WORK INSTRUCTIONS -> Reproduce all entries precisely, down to the last character.

[[ SUPPLIED RECORDS, beginning ]]

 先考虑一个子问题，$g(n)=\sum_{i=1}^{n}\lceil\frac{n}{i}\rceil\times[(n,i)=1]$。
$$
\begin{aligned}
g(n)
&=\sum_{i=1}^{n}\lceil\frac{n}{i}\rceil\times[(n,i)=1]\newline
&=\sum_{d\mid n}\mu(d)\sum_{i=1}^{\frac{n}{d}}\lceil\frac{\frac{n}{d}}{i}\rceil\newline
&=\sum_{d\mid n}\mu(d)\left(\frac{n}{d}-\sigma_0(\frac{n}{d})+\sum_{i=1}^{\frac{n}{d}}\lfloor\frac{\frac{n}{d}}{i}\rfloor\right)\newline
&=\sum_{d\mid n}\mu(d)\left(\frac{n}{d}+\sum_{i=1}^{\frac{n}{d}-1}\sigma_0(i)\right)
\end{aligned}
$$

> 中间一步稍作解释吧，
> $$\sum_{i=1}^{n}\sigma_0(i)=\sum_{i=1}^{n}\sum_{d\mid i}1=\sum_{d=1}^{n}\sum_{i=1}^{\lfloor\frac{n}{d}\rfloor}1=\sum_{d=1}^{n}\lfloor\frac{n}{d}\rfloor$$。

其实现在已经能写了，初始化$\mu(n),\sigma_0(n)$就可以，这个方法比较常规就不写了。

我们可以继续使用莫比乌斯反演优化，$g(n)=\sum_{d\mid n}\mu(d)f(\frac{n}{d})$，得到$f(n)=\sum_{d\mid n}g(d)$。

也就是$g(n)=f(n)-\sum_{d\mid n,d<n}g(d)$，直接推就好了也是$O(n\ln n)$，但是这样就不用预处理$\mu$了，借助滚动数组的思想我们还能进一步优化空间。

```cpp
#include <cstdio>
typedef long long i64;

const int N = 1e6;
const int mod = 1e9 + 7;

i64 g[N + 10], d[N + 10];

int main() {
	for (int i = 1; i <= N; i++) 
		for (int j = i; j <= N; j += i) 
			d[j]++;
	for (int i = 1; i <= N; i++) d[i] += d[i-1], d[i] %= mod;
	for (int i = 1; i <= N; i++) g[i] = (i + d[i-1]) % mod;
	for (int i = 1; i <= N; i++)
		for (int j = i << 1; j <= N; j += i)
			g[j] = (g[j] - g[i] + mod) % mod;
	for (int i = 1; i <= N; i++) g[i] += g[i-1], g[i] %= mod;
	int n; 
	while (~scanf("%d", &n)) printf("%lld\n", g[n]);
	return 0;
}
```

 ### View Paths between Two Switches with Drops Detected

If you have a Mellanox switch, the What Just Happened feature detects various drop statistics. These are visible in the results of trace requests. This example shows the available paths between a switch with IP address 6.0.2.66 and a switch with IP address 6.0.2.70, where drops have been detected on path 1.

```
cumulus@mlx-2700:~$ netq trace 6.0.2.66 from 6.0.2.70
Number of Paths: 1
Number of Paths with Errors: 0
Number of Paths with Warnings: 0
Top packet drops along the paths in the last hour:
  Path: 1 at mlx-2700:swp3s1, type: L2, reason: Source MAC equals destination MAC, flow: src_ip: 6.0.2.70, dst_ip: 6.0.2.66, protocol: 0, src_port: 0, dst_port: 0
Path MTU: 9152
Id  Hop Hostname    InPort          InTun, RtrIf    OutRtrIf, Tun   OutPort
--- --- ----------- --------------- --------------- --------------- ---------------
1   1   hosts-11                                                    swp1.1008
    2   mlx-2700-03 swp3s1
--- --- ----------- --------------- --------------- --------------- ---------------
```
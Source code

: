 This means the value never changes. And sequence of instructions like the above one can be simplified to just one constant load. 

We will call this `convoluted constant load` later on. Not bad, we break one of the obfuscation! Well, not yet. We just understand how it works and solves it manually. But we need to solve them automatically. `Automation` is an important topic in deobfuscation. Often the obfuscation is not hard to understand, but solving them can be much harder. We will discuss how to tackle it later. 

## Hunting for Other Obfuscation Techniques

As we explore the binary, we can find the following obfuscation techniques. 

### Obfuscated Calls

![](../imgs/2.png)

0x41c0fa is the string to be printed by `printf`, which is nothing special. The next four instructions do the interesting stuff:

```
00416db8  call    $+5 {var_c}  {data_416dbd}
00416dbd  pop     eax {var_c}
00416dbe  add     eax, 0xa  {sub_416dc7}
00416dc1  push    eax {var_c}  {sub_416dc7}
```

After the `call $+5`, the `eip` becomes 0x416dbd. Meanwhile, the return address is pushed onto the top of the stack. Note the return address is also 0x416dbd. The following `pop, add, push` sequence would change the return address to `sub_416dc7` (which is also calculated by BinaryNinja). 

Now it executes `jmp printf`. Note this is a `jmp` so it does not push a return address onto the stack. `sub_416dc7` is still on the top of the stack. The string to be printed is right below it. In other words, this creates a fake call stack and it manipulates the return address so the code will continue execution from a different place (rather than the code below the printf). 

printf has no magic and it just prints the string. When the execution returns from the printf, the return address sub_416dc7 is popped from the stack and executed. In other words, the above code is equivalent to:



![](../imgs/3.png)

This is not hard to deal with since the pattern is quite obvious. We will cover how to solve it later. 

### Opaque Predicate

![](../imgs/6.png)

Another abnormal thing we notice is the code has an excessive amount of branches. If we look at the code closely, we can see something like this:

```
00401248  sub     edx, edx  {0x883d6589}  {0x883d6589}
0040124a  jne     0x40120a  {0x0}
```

[[ SUPPLIED RECORDS, end ]]

REPLY ->
 先考虑一个子问题，$g(n)=\sum_{i=1}^{n}\lceil\frac{n}{i}\rceil\times[(n,i)=1]$。
$$
\begin{aligned}
g(n)
&=\sum_{i=1}^{n}\lceil\frac{n}{i}\rceil\times[(n,i)=1]\newline
&=\sum_{d\mid n}\mu(d)\sum_{i=1}^{\frac{n}{d}}\lceil\frac{\frac{n}{d}}{i}\rceil\newline
&=\sum_{d\mid n}\mu(d)\left(\frac{n}{d}-\sigma_0(\frac{n}{d})+\sum_{i=1}^{\frac{n}{d}}\lfloor\frac{\frac{n}{d}}{i}\rfloor\right)\newline
&=\sum_{d\mid n}\mu(d)\left(\frac{n}{d}+\sum_{i=1}^{\frac{n}{d}-1}\sigma_0(i)\right)
\end{aligned}
$$

> 中间一步稍作解释吧，
> $$\sum_{i=1}^{n}\sigma_0(i)=\sum_{i=1}^{n}\sum_{d\mid i}1=\sum_{d=1}^{n}\sum_{i=1}^{\lfloor\frac{n}{d}\rfloor}1=\sum_{d=1}^{n}\lfloor\frac{n}{d}\rfloor$$。

其实现在已经能写了，初始化$\mu(n),\sigma_0(n)$就可以，这个方法比较常规就不写了。

我们可以继续使用莫比乌斯反演优化，$g(n)=\sum_{d\mid n}\mu(d)f(\frac{n}{d})$，得到$f(n)=\sum_{d\mid n}g(d)$。

也就是$g(n)=f(n)-\sum_{d\mid n,d<n}g(d)$，直接推就好了也是$O(n\ln n)$，但是这样就不用预处理$\mu$了，借助滚动数组的思想我们还能进一步优化空间。

```cpp
#include <cstdio>
typedef long long i64;

const int N = 1e6;
const int mod = 1e9 + 7;

i64 g[N + 10], d[N + 10];

int main() {
	for (int i = 1; i <= N; i++) 
		for (int j = i; j <= N; j += i) 
			d[j]++;
	for (int i = 1; i <= N; i++) d[i] += d[i-1], d[i] %= mod;
	for (int i = 1; i <= N; i++) g[i] = (i + d[i-1]) % mod;
	for (int i = 1; i <= N; i++)
		for (int j = i << 1; j <= N; j += i)
			g[j] = (g[j] - g[i] + mod) % mod;
	for (int i = 1; i <= N; i++) g[i] += g[i-1], g[i] %= mod;
	int n; 
	while (~scanf("%d", &n)) printf("%lld\n", g[n]);
	return 0;
}
```

 ### View Paths between Two Switches with Drops Detected

If you have a Mellanox switch, the What Just Happened feature detects various drop statistics. These are visible in the results of trace requests. This example shows the available paths between a switch with IP address 6.0.2.66 and a switch with IP address 6.0.2.70, where drops have been detected on path 1.

```
cumulus@mlx-2700:~$ netq trace 6.0.2.66 from 6.0.2.70
Number of Paths: 1
Number of Paths with Errors: 0
Number of Paths with Warnings: 0
Top packet drops along the paths in the last hour:
  Path: 1 at mlx-2700:swp3s1, type: L2, reason: Source MAC equals destination MAC, flow: src_ip: 6.0.2.70, dst_ip: 6.0.2.66, protocol: 0, src_port: 0, dst_port: 0
Path MTU: 9152
Id  Hop Hostname    InPort          InTun, RtrIf    OutRtrIf, Tun   OutPort
--- --- ----------- --------------- --------------- --------------- ---------------
1   1   hosts-11                                                    swp1.1008
    2   mlx-2700-03 swp3s1
--- --- ----------- --------------- --------------- --------------- ---------------
```
Source code

: This means the value never changes. And sequence of instructions like the above one can be simplified to just one constant load. 

We will call this `convoluted constant load` later on. Not bad, we break one of the obfuscation! Well, not yet. We just understand how it works and solves it manually. But we need to solve them automatically. `Automation` is an important topic in deobfuscation. Often the obfuscation is not hard to understand, but solving them can be much harder. We will discuss how to tackle it later. 

## Hunting for Other Obfuscation Techniques

As we explore the binary, we can find the following obfuscation techniques. 

### Obfuscated Calls

![](../imgs/2.png)

0x41c0fa is the string to be printed by `printf`, which is nothing special. The next four instructions do the interesting stuff:

```
00416db8  call    $+5 {var_c}  {data_416dbd}
00416dbd  pop     eax {var_c}
00416dbe  add     eax, 0xa  {sub_416dc7}
00416dc1  push    eax {var_c}  {sub_416dc7}
```

After the `call $+5`, the `eip` becomes 0x416dbd. Meanwhile, the return address is pushed onto the top of the stack. Note the return address is also 0x416dbd. The following `pop, add, push` sequence would change the return address to `sub_416dc7` (which is also calculated by BinaryNinja). 

Now it executes `jmp printf`. Note this is a `jmp` so it does not push a return address onto the stack. `sub_416dc7` is still on the top of the stack. The string to be printed is right below it. In other words, this creates a fake call stack and it manipulates the return address so the code will continue execution from a different place (rather than the code below the printf). 

printf has no magic and it just prints the string. When the execution returns from the printf, the return address sub_416dc7 is popped from the stack and executed. In other words, the above code is equivalent to:



![](../imgs/3.png)

This is not hard to deal with since the pattern is quite obvious. We will cover how to solve it later. 

### Opaque Predicate

![](../imgs/6.png)

Another abnormal thing we notice is the code has an excessive amount of branches. If we look at the code closely, we can see something like this:

```
00401248  sub     edx, edx  {0x883d6589}  {0x883d6589}
0040124a  jne     0x40120a  {0x0}
```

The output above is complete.